━━━━━ Task inputs
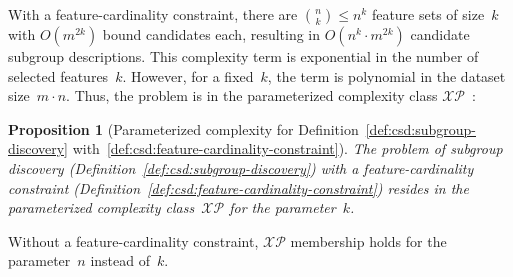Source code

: \documentclass[acmsmall]{acmart} %
\theoremstyle{acmplain}
\newtheorem{proposition}{Proposition}
\theoremstyle{acmdefinition}
\begin{document}
With a feature-cardinality constraint, there are $\binom{n}{k} \leq n^k$ feature sets of size~$k$ with $O(m^{2k})$ bound candidates each, resulting in $O(n^k \cdot m^{2k})$ candidate subgroup descriptions.
This complexity term is exponential in the number of selected features~$k$.
However, for a fixed~$k$, the term is polynomial in the dataset size~$m \cdot n$.
Thus, the problem is in the parameterized complexity class $\mathcal{XP}$~\cite{downey1997parameterized}:
%
\begin{proposition}[Parameterized complexity for Definition~\ref{def:csd:subgroup-discovery} with~\ref{def:csd:feature-cardinality-constraint}]
	The problem of subgroup discovery (Definition~\ref{def:csd:subgroup-discovery}) with a feature-cardinality constraint (Definition~\ref{def:csd:feature-cardinality-constraint}) resides in the parameterized complexity class~$\mathcal{XP}$ for the parameter~$k$.
	\label{prop:csd:complexity-cardinality-xp}
\end{proposition}
%
Without a feature-cardinality constraint, $\mathcal{XP}$ membership holds for the parameter~$n$ instead of~$k$.
\end{document}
━━━━━━━━━━
* **What to work on**: Aside from the pictures, copy all of the entries exactly.

* **The answer**:
Source code

: \documentclass[acmsmall]{acmart} %
\theoremstyle{acmplain}
\newtheorem{proposition}{Proposition}
\theoremstyle{acmdefinition}
\begin{document}
With a feature-cardinality constraint, there are $\binom{n}{k} \leq n^k$ feature sets of size~$k$ with $O(m^{2k})$ bound candidates each, resulting in $O(n^k \cdot m^{2k})$ candidate subgroup descriptions.
This complexity term is exponential in the number of selected features~$k$.
However, for a fixed~$k$, the term is polynomial in the dataset size~$m \cdot n$.
Thus, the problem is in the parameterized complexity class $\mathcal{XP}$~\cite{downey1997parameterized}:
%
\begin{proposition}[Parameterized complexity for Definition~\ref{def:csd:subgroup-discovery} with~\ref{def:csd:feature-cardinality-constraint}]
	The problem of subgroup discovery (Definition~\ref{def:csd:subgroup-discovery}) with a feature-cardinality constraint (Definition~\ref{def:csd:feature-cardinality-constraint}) resides in the parameterized complexity class~$\mathcal{XP}$ for the parameter~$k$.
	\label{prop:csd:complexity-cardinality-xp}
\end{proposition}
%
Without a feature-cardinality constraint, $\mathcal{XP}$ membership holds for the parameter~$n$ instead of~$k$.
\end{document}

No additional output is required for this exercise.